I am trying to program a sarcasm detection model using sarcasm data set from Kaggle using Jupiter notebook. I have downloaded the dataset to my pc and have modified it as a list of dictionaries. the dictionary consists of three keys as article_link, is_sarcastic, and headline.
my code below gives the following error:
TypeError Traceback (most recent call last) in 7 tokenizer.fit_on_texts(sentences) 8 ----> 9 my_word_index=tokenizer.word_index() 10 11 print(len(word_index))
TypeError: 'dict' object is not callable
import os
import pandas
os.getcwd()
import json
os.chdir('C:/Users/IMALSHA/Desktop/AI content writing/Cousera Deep Neural Networks course/NLP lectures')
#loading data
with open('Sarcasm_Headlines_Dataset.json','r') as json_file:
data_set=json.load(json_file)
#defining lists
sentences=[]
labels=[]
urls=[]
for item in data_set:
sentences.append(item['headline'])
labels.append(item['is_sarcastic'])
urls.append(item['article_link'])
import tensorflow as tf
from tensorflow.keras.preprocessing.text import Tokenizer
from tensorflow.keras.preprocessing.sequence import pad_sequences
tokenizer=Tokenizer(oov_token="<oov>")
tokenizer.fit_on_texts(sentences)
word_index=tokenizer.word_index()
print(len(word_index))
print(word_index)
sequences=tokenizer.texts_to_sequences(sentences)

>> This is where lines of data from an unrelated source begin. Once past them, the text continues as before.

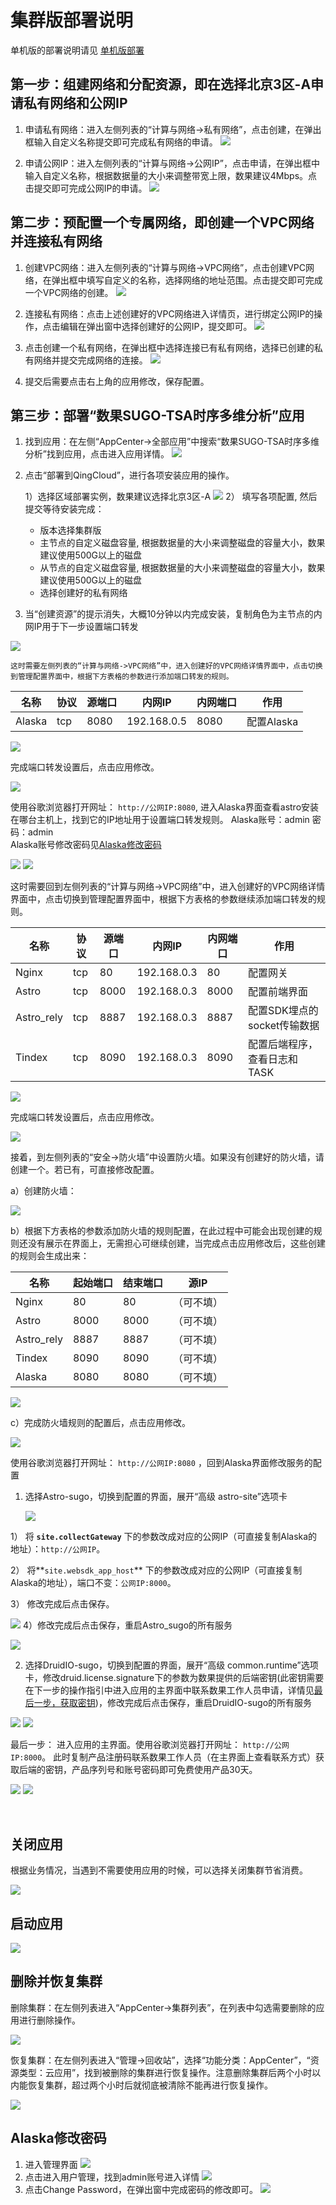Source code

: # 集群版部署说明

单机版的部署说明请见 [单机版部署](stand-alone.md)  

## 第一步：组建网络和分配资源，即在选择北京3区-A申请私有网络和公网IP
1. 申请私有网络：进入左侧列表的“计算与网络->私有网络”，点击创建，在弹出框输入自定义名称提交即可完成私有网络的申请。
![](/assets/qingcloud/stand-alone/sa-1.png)

2. 申请公网IP：进入左侧列表的“计算与网络->公网IP”，点击申请，在弹出框中输入自定义名称，根据数据量的大小来调整带宽上限，数果建议4Mbps。点击提交即可完成公网IP的申请。
![](/assets/qingcloud/stand-alone/sa-2.png)
 
## 第二步：预配置一个专属网络，即创建一个VPC网络并连接私有网络
1. 创建VPC网络：进入左侧列表的“计算与网络->VPC网络”，点击创建VPC网络，在弹出框中填写自定义的名称，选择网络的地址范围。点击提交即可完成一个VPC网络的创建。
![](/assets/qingcloud/stand-alone/sa-3.png)
 
2. 连接私有网络：点击上述创建好的VPC网络进入详情页，进行绑定公网IP的操作，点击编辑在弹出窗中选择创建好的公网IP，提交即可。
 ![](/assets/qingcloud/stand-alone/sa-4-1.png)
3. 点击创建一个私有网络，在弹出框中选择连接已有私有网络，选择已创建的私有网络并提交完成网络的连接。
 ![](/assets/qingcloud/stand-alone/sa-4.png)
4. 提交后需要点击右上角的应用修改，保存配置。


## 第三步：部署“数果SUGO-TSA时序多维分析”应用
1. 找到应用：在左侧“AppCenter->全部应用”中搜索“数果SUGO-TSA时序多维分析”找到应用，点击进入应用详情。
  ![](/assets/qingcloud/stand-alone/sa-5.png)

2. 点击“部署到QingCloud”，进行各项安装应用的操作。

    1）选择区域部署实例，数果建议选择北京3区-A
  ![](/assets/qingcloud/stand-alone/sa-6.png)
    2）	填写各项配置, 然后提交等待安装完成：
    * 版本选择集群版
    * 主节点的自定义磁盘容量, 根据数据量的大小来调整磁盘的容量大小，数果建议使用500G以上的磁盘
    * 从节点的自定义磁盘容量, 根据数据量的大小来调整磁盘的容量大小，数果建议使用500G以上的磁盘
    * 选择创建好的私有网络

3. 当“创建资源”的提示消失，大概10分钟以内完成安装，复制角色为主节点的内网IP用于下一步设置端口转发

 ![](/assets/qingcloud/cluster/c-3.png)

    这时需要左侧列表的“计算与网络->VPC网络”中，进入创建好的VPC网络详情界面中，点击切换到管理配置界面中，根据下方表格的参数进行添加端口转发的规则。

| 名称 | 协议 | 源端口 | 内网IP | 内网端口 | 作用 |
| ------ | ------ | ------ | ------ |------ |------ |
| Alaska | tcp | 8080 | 192.168.0.5 | 8080 | 配置Alaska |	
				
  ![](/assets/qingcloud/cluster/c-4.png)

完成端口转发设置后，点击应用修改。

  ![](/assets/qingcloud/cluster/c-5.png)

使用谷歌浏览器打开网址： `http://公网IP:8080`, 进入Alaska界面查看astro安装在哪台主机上，找到它的IP地址用于设置端口转发规则。
Alaska账号：admin  密码：admin  
Alaska账号修改密码见[Alaska修改密码](#password)

   ![](/assets/qingcloud/cluster/c-6.png)
     ![](/assets/qingcloud/cluster/c-7.png)


这时需要回到左侧列表的“计算与网络->VPC网络”中，进入创建好的VPC网络详情界面中，点击切换到管理配置界面中，根据下方表格的参数继续添加端口转发的规则。

| 名称 | 协议 | 源端口 | 内网IP | 内网端口 | 作用 |
| ------ | ------ | ------ | ------ |------ |------ |
| Nginx | tcp | 80 | 192.168.0.3 | 80 | 配置网关
| Astro | tcp | 8000 | 192.168.0.3 | 8000 | 配置前端界面
| Astro_rely | tcp | 8887 | 192.168.0.3 | 8887 | 配置SDK埋点的socket传输数据
| Tindex | tcp | 8090 | 192.168.0.3 | 8090 | 配置后端程序，查看日志和TASK

![](/assets/qingcloud/cluster/c-8.png)

 

完成端口转发设置后，点击应用修改。

 ![](/assets/qingcloud/cluster/c-9.png)

接着，到左侧列表的“安全->防火墙”中设置防火墙。如果没有创建好的防火墙，请创建一个。若已有，可直接修改配置。

a）创建防火墙：

  ![](/assets/qingcloud/stand-alone/sa-12.png) 


b）根据下方表格的参数添加防火墙的规则配置，在此过程中可能会出现创建的规则还没有展示在界面上，无需担心可继续创建，当完成点击应用修改后，这些创建的规则会生成出来：

| 名称 | 起始端口 | 结束端口 | 源IP |
| ------ | ------ | ------ | ------ |
| Nginx | 80 | 80 | （可不填） |
| Astro | 8000 | 8000 | （可不填） |
| Astro_rely | 8887 | 8887 | （可不填） |
| Tindex | 8090 | 8090 | （可不填） |
| Alaska | 8080 | 8080 | （可不填） |

  ![](/assets/qingcloud/stand-alone/sa-13.png) 
 

c）完成防火墙规则的配置后，点击应用修改。

   ![](/assets/qingcloud/cluster/c-11.png) 

 

使用谷歌浏览器打开网址： `http://公网IP:8080` ，回到Alaska界面修改服务的配置
1. 选择Astro-sugo，切换到配置的界面，展开“高级 astro-site”选项卡

    ![](/assets/qingcloud/cluster/c-12.png) 

1）	将 **`site.collectGateway`** 下的参数改成对应的公网IP（可直接复制Alaska的地址）：`http://公网IP`。  

2）	将**`site.websdk_app_host`** 下的参数改成对应的公网IP（可直接复制Alaska的地址），端口不变：`公网IP:8000`。  

3）	修改完成后点击保存。

  ![](/assets/qingcloud/cluster/c-13.png) 
4）修改完成后点击保存，重启Astro_sugo的所有服务

 ![](/assets/qingcloud/cluster/c-14.png) 


2.	选择DruidIO-sugo，切换到配置的界面，展开“高级 common.runtime”选项卡，修改druid.license.signature下的参数为数果提供的后端密钥(此密钥需要在下一步的操作指引中进入应用的主界面中联系数果工作人员申请，详情见[最后一步，获取密钥](#acquire))，修改完成后点击保存，重启DruidIO-sugo的所有服务

 ![](/assets/qingcloud/cluster/c-15.png) 
 ![](/assets/qingcloud/cluster/c-16.png) 

最后一步： <span id = "acquire"></span>进入应用的主界面。使用谷歌浏览器打开网址： `http://公网IP:8000`。 
此时复制产品注册码联系数果工作人员（在主界面上查看联系方式）获取后端的密钥，产品序列号和账号密码即可免费使用产品30天。 

![](/assets/qingcloud/cluster/c-17.png) 
![](/assets/qingcloud/cluster/c-18.png) 
 
 
## 关闭应用
根据业务情况，当遇到不需要使用应用的时候，可以选择关闭集群节省消费。
 
![](/assets/qingcloud/cluster/c-19.png) 

## 启动应用
 ![](/assets/qingcloud/cluster/c-20.png) 

## 删除并恢复集群

删除集群：在左侧列表进入“AppCenter->集群列表”，在列表中勾选需要删除的应用进行删除操作。

  ![](/assets/qingcloud/cluster/c-29.png) 

恢复集群：在左侧列表进入“管理->回收站”，选择“功能分类：AppCenter”，“资源类型：云应用”，找到被删除的集群进行恢复操作。注意删除集群后两个小时以内能恢复集群，超过两个小时后就彻底被清除不能再进行恢复操作。

 ![](/assets/qingcloud/cluster/c-30.png) 
 
## Alaska修改密码 <span id = "password"></span>

1. 进入管理界面
 ![](/assets/qingcloud/cluster/p-1.png) 
2. 点击进入用户管理，找到admin账号进入详情
 ![](/assets/qingcloud/cluster/p-2.png) 
3. 点击Change Password，在弹出窗中完成密码的修改即可。
 ![](/assets/qingcloud/cluster/p-3.png)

paded=pad_sequences(sequences)
print(paded[2])
The problem is the following:
word_index=tokenizer.word_index()
Probably, you want to store tokenizer's word_index into word_index variable. Instead, you are calling tokenizer.word_index as if it was a method/function, but it is a dictionary.
So, I think that you have to apply the following correction:
word_index=tokenizer.word_index